Taking the listing below, restate word for word each line from the line with "también fue complicada, debido" to the line with "milagrosa de la", ends included, and stop there.

============

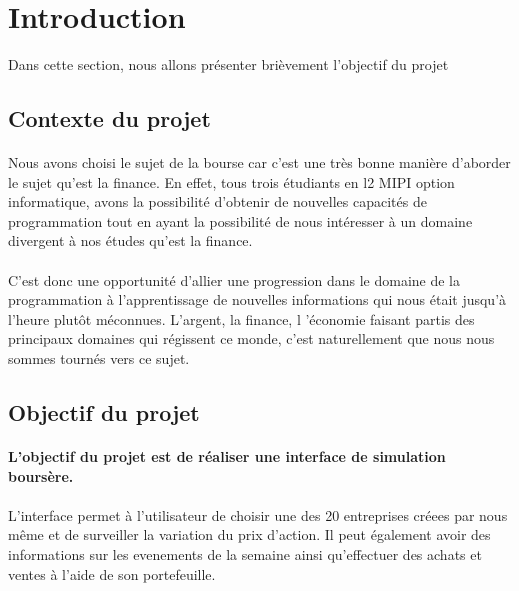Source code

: \newpage
\section{Introduction}
\label{sec:introduction}

Dans cette section, nous allons présenter brièvement l'objectif du projet 


\subsection{Contexte du projet}


\paragraph{}Nous avons choisi le sujet de la
bourse car c'est une très bonne manière d'aborder le sujet qu'est la finance. En effet, tous trois
étudiants en l2 MIPI option informatique, avons la possibilité d'obtenir de nouvelles capacités de
programmation tout en ayant la possibilité de nous intéresser à un domaine divergent à nos études
qu'est la finance.
\paragraph{}C'est donc une opportunité d'allier une progression dans le domaine de la
programmation à l’apprentissage de nouvelles informations qui nous était jusqu'à l'heure plutôt
méconnues. L'argent, la finance, l 'économie faisant partis des principaux domaines qui régissent ce
monde, c'est naturellement que nous nous sommes tournés vers ce sujet.

\subsection{Objectif du projet}
\paragraph{ L'objectif du projet est de réaliser une interface de simulation boursère.}
\paragraph{} L'interface permet à l'utilisateur de choisir une des 20 entreprises créees par nous même et de surveiller la variation du prix d'action. Il peut également avoir des informations sur les evenements de la semaine ainsi qu'effectuer des achats et ventes à l'aide de son portefeuille.
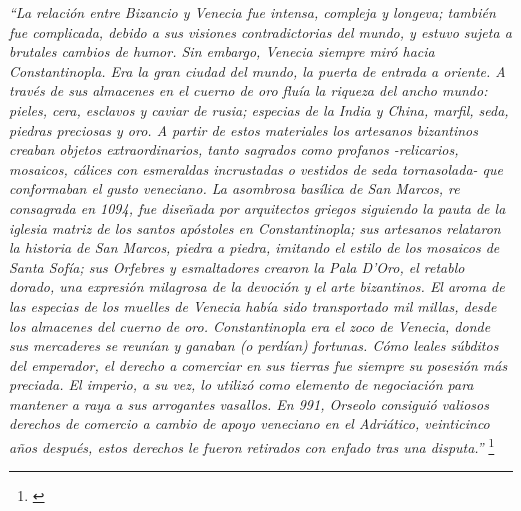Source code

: \textit{“La relación entre Bizancio y Venecia fue intensa, compleja y longeva; 
también fue complicada, debido a sus visiones contradictorias del mundo, 
y estuvo sujeta a brutales cambios de humor. Sin embargo, Venecia siempre 
miró hacia Constantinopla. Era la gran ciudad del mundo, la puerta de 
entrada a oriente. A través de sus almacenes en el cuerno de oro fluía 
la riqueza del ancho mundo: pieles, cera, esclavos y caviar de rusia; 
especias de la India y China, marfil, seda, piedras preciosas y oro. 
A partir de estos materiales los artesanos bizantinos creaban objetos 
extraordinarios, tanto sagrados como profanos -relicarios, mosaicos, 
cálices con esmeraldas incrustadas o vestidos de seda tornasolada- 
que conformaban el gusto veneciano. La asombrosa basílica de San Marcos, 
re consagrada en 1094, fue diseñada por arquitectos griegos siguiendo la 
pauta de la iglesia matriz de los santos apóstoles en Constantinopla; 
sus artesanos relataron la historia de San Marcos, piedra a piedra, 
imitando el estilo de los mosaicos de Santa Sofía; sus Orfebres y 
esmaltadores crearon la Pala D’Oro, el retablo dorado, una expresión 
milagrosa de la devoción y el arte bizantinos. 
El aroma de las especias de los muelles de Venecia había sido 
transportado mil millas, desde los almacenes del cuerno de oro. 
Constantinopla era el zoco de Venecia, donde sus mercaderes se reunían y
 ganaban (o perdían) fortunas. Cómo leales súbditos del emperador, 
 el derecho a comerciar en sus tierras fue siempre su posesión 
 más preciada. El imperio, a su vez, lo utilizó como elemento de 
 negociación para mantener a raya a sus arrogantes vasallos. 
 En 991, Orseolo consiguió valiosos derechos de comercio a cambio 
 de apoyo veneciano en el Adriático, veinticinco años después, 
 estos derechos le fueron retirados con enfado tras una disputa.”
 }\footnote{\cite[pp.~39--40]{venecia}}












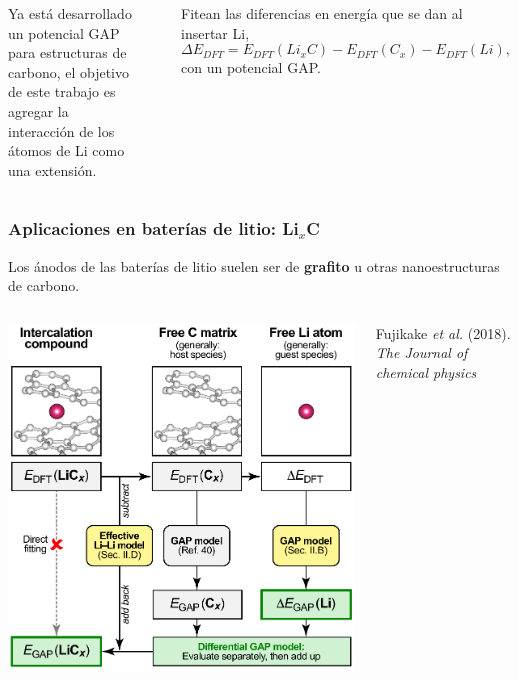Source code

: \documentclass[aspectratio=169]{beamer}
\let\oldtextbf\textbf
\renewcommand{\textbf}[1]{\textcolor{nordblue}{\oldtextbf{#1}}}
\begin{document}
\begin{frame}
\begin{columns}
            \pause

            Ya está desarrollado un potencial GAP para estructuras de carbono, 
            el objetivo de este trabajo es agregar la interacción de los átomos
            de Li como una extensión.
            
            \ \pause

            Fitean las diferencias en energía que se dan al insertar Li,
            $$
            \Delta E_{DFT} = E_{DFT}(Li_xC) - E_{DFT}(C_x) - E_{DFT}(Li),
            $$
            con un potencial GAP.

        \end{columns}

    \end{frame}
    
    \begin{frame}
        \frametitle{Aplicaciones en baterías de litio: Li$_x$C}
            
        Los ánodos de las baterías de litio suelen ser de \textbf{grafito} u otras
        nanoestructuras de carbono.
        
        \begin{columns}
            \begin{center}
                \includegraphics[width=0.9\columnwidth]{LiC-metodo.png}
            \end{center}
            \tiny{Fujikake \textit{et al.} (2018). \textit{The Journal of chemical
            physics}}


\end{columns}
\end{frame}
\end{document}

============

RESULT:
también fue complicada, debido a sus visiones contradictorias del mundo, 
y estuvo sujeta a brutales cambios de humor. Sin embargo, Venecia siempre 
miró hacia Constantinopla. Era la gran ciudad del mundo, la puerta de 
entrada a oriente. A través de sus almacenes en el cuerno de oro fluía 
la riqueza del ancho mundo: pieles, cera, esclavos y caviar de rusia; 
especias de la India y China, marfil, seda, piedras preciosas y oro. 
A partir de estos materiales los artesanos bizantinos creaban objetos 
extraordinarios, tanto sagrados como profanos -relicarios, mosaicos, 
cálices con esmeraldas incrustadas o vestidos de seda tornasolada- 
que conformaban el gusto veneciano. La asombrosa basílica de San Marcos, 
re consagrada en 1094, fue diseñada por arquitectos griegos siguiendo la 
pauta de la iglesia matriz de los santos apóstoles en Constantinopla; 
sus artesanos relataron la historia de San Marcos, piedra a piedra, 
imitando el estilo de los mosaicos de Santa Sofía; sus Orfebres y 
esmaltadores crearon la Pala D’Oro, el retablo dorado, una expresión 
milagrosa de la devoción y el arte bizantinos. 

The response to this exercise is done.